March 2, 2016

Q&A with Del Harris (Part 1)

Few coaches had more influence over the NBA’s prep-to-pro generation than Del Harris. As a young coach, Harris was an assistant on the Houston Rockets when Moses Malone joined the organization in 1976. Harris was the team’s head coach when Bill Willoughby, another prep-to-pro pioneer, played under him and when Joe Bryant joined the team in 1982-83. Harris was also the Lakers coach when Bryant’s son, Kobe, broke into the league two decades ago. The following are portions of an email from Harris concerning his thoughts on coaching Bryant and Malone early in their careers. Part 1 is on Bryant. Part 2 is on Malone. The email is lightly edited for clarity.

Harris on Bryant:

In Kobe’s case, he had exceptional individual talent for that age and had grown up in the home of an NBA player, whom I coached when Kobe was a little boy, and had played a good bit against NBA players in the Philly area while in high school and those were advantages for him.  But, unlike LeBron and Jordan, who had some college at least, Kobe came to a team that had won 48 and 53 games the previous two years and had just added Shaq simultaneously with Kobe.  LeBron and Jordan were allowed to go their own way because they came to teams with much lesser talent.  The Lakers were the youngest team to make the playoffs both his first two years and he had All Stars Eddie Jones and Cedric Ceballos playing ahead of him at the time and we had veterans Byron Scott and Jerome Kersey as well, who were very good players and had excellent seasons.

Unfortunately, for him he was injured in the summer of his rookie year and got off to a slow start as a rookie, but still made the all-rookie team as did his rookie teammate, Travis Knight, while his third rookie teammate, Derek Fisher, had a nice rookie season as well.  The Lakers won 56 games despite Shaquille O’Neal missing 32 games due to injury.  Such was the strength of the overall team combined with his injury at the start that were reasons why Kobe did not score more than 7 points per game that season.  Nonetheless, he made such progress that he started 6 games during the year and by the end of the season had earned the right to significant minutes.

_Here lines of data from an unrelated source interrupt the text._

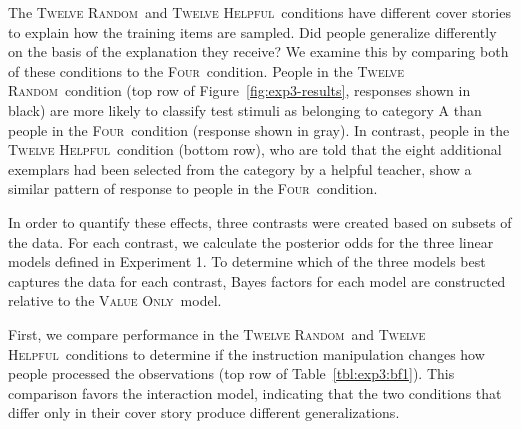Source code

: \documentclass[doc,apacite]{apa6}
\newcommand{\four}{\textsc{Four}}
\newcommand{\random}{\textsc{Twelve Random}}
\newcommand{\helpful}{\textsc{Twelve Helpful}}
\newcommand{\neutral}{\textsc{Four}}
\newcommand{\valueonly}{\textsc{Value Only}}
\begin{document}
The \random\ and \helpful\ conditions have different cover stories to explain how the training items are sampled. Did people generalize differently on the basis of the explanation they receive?
We examine this by comparing both of these conditions to the \neutral\ condition.
People in the \random\ condition (top row of Figure~\ref{fig:exp3-results}, responses shown in black) are more likely to classify test stimuli as belonging to category A than people in the \neutral\ condition (response shown in gray).
%
In contrast, people in the \helpful\
condition (bottom row), who are told that the eight additional exemplars had been selected
from the category by a helpful teacher, show a similar pattern of response to people in the \neutral\ condition.

In order to quantify these effects, three contrasts were created based on subsets of the data.
For each contrast, we calculate the posterior odds for
the three linear models defined in Experiment 1.
To determine which of the three models best captures the data for each contrast, Bayes factors for each model are constructed relative to the \valueonly\ model.

First, we compare performance in the \random\ and \helpful\ conditions to determine if the instruction manipulation changes how people processed the observations (top row of Table~\ref{tbl:exp3:bf1}).
This comparison favors the interaction model, indicating that the two conditions that differ only in their cover story produce different generalizations.
\end{document}
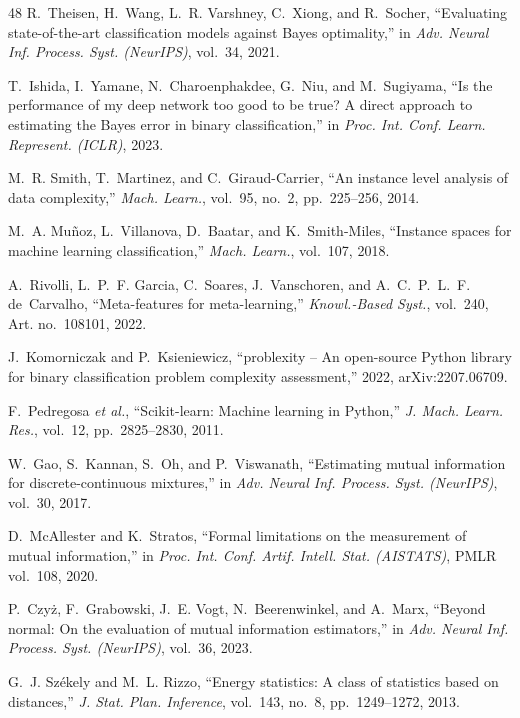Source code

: \begin{thebibliography}{48}
R.~Theisen, H.~Wang, L.~R. Varshney, C.~Xiong, and R.~Socher, ``Evaluating state-of-the-art classification models against Bayes optimality,'' in \emph{Adv. Neural Inf. Process. Syst. (NeurIPS)}, vol.~34, 2021.

T.~Ishida, I.~Yamane, N.~Charoenphakdee, G.~Niu, and M.~Sugiyama, ``Is the performance of my deep network too good to be true? A direct approach to estimating the Bayes error in binary classification,'' in \emph{Proc. Int. Conf. Learn. Represent. (ICLR)}, 2023.

M.~R. Smith, T.~Martinez, and C.~Giraud-Carrier, ``An instance level analysis of data complexity,'' \emph{Mach. Learn.}, vol.~95, no.~2, pp.~225--256, 2014.

M.~A. Mu\~{n}oz, L.~Villanova, D.~Baatar, and K.~Smith-Miles, ``Instance spaces for machine learning classification,'' \emph{Mach. Learn.}, vol.~107, 2018.

A.~Rivolli, L.~P.~F. Garcia, C.~Soares, J.~Vanschoren, and A.~C.~P.~L.~F. de~Carvalho, ``Meta-features for meta-learning,'' \emph{Knowl.-Based Syst.}, vol.~240, Art. no.~108101, 2022.

J.~Komorniczak and P.~Ksieniewicz, ``problexity -- An open-source Python library for binary classification problem complexity assessment,'' 2022, arXiv:2207.06709.

F.~Pedregosa \emph{et al.}, ``Scikit-learn: Machine learning in Python,'' \emph{J. Mach. Learn. Res.}, vol.~12, pp.~2825--2830, 2011.

W.~Gao, S.~Kannan, S.~Oh, and P.~Viswanath, ``Estimating mutual information for discrete-continuous mixtures,'' in \emph{Adv. Neural Inf. Process. Syst. (NeurIPS)}, vol.~30, 2017.

D.~McAllester and K.~Stratos, ``Formal limitations on the measurement of mutual information,'' in \emph{Proc. Int. Conf. Artif. Intell. Stat. (AISTATS)}, PMLR vol.~108, 2020.

P.~Czy\.{z}, F.~Grabowski, J.~E. Vogt, N.~Beerenwinkel, and A.~Marx, ``Beyond normal: On the evaluation of mutual information estimators,'' in \emph{Adv. Neural Inf. Process. Syst. (NeurIPS)}, vol.~36, 2023.

G.~J. Sz\'{e}kely and M.~L. Rizzo, ``Energy statistics: A class of statistics based on distances,'' \emph{J. Stat. Plan. Inference}, vol.~143, no.~8, pp.~1249--1272, 2013.


\end{thebibliography}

To help him mature as quickly as possible, I coached the Lakers’ summer league team and had him and Fisher play just so I could connect better to Kobe and give them both more experience. Before the season we lost Scott and Kersey in free agency, a mistake in Scott’s case as he was a good mentor for Kobe, but added Rick Fox, who played ahead of Kobe because he and Jones were so formidable defensively and we needed that, since Kobe was not the defensive player at 19 that he became, particularly at the small forward spot.  To make more room for Kobe to play minutes, we moved Horry to the power forward spot, a great career move for him but one that was criticized heavily in that everyone thought he was a good small forward.  He became a great power forward matched to great centers like Shaq and Olajuwon.  So the second year Kobe’s minutes went up to 27 per game and his points from 7 to 15.  He was clearly our sixth man and although he did not start except for one game, he was integral to our winning 61 games.  Had Shaq not missed 21 games due to injury this season we would certainly have had the best record in the league that belonged to the Bulls and Jazz who tied at 62 wins.  Ironically, had Shaq not missed the 53 games in Kobe’s first two years, the Laker’s would certainly have won more than 60 games both years.

Kobe and Shaq did not start off as rivals, again another myth.  Obviously, those first two years Shaq was the natural focus of the team, even though we had All-Star players in Eddie Jones and Nick Van Exel and other very good players in Horry, Fox and Elden Campbell to note a few.  Kobe only started 7 games those first two years.  I was only there for 12 games the following season in which we went 6-6 in the lockout year.  While Kobe was a starter by then, I saw little friction.